DATASET ENTRIES:
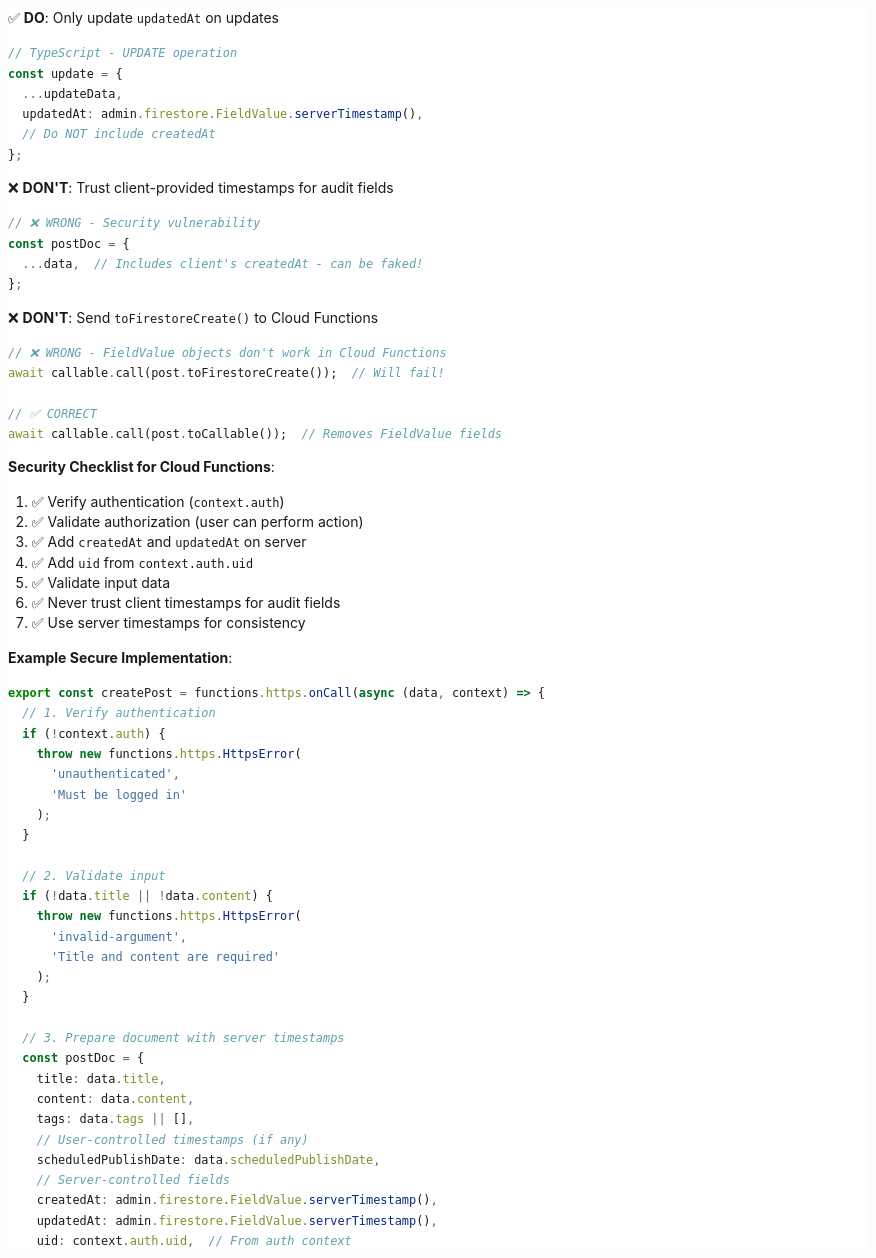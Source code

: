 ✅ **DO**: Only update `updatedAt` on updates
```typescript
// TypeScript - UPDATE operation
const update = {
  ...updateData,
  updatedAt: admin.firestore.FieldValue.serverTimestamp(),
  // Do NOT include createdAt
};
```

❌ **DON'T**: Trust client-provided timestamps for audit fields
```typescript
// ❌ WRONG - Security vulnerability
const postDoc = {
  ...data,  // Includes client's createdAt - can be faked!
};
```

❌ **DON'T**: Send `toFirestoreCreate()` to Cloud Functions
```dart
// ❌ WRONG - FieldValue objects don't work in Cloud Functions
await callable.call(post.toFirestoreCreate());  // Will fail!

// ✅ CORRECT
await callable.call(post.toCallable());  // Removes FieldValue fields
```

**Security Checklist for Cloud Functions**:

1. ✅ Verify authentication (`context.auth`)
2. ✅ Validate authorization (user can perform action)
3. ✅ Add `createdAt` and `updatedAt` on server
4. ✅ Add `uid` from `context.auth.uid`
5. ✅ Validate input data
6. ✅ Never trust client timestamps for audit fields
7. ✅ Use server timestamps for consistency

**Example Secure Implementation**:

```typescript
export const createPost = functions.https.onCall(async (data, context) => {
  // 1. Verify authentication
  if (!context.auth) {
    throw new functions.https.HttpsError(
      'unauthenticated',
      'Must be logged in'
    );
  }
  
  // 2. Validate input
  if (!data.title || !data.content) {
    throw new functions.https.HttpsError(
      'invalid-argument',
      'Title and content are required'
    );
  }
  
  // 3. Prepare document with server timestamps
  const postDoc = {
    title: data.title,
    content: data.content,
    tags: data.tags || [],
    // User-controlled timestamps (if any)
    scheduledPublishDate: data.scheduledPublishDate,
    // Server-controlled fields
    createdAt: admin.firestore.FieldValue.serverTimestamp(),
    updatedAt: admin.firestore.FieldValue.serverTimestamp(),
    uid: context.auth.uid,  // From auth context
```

YOUR GOAL: Where a line of the records has the string "Cloud", return that line.

COMPLETED TASK:
❌ **DON'T**: Send `toFirestoreCreate()` to Cloud Functions
// ❌ WRONG - FieldValue objects don't work in Cloud Functions
**Security Checklist for Cloud Functions**:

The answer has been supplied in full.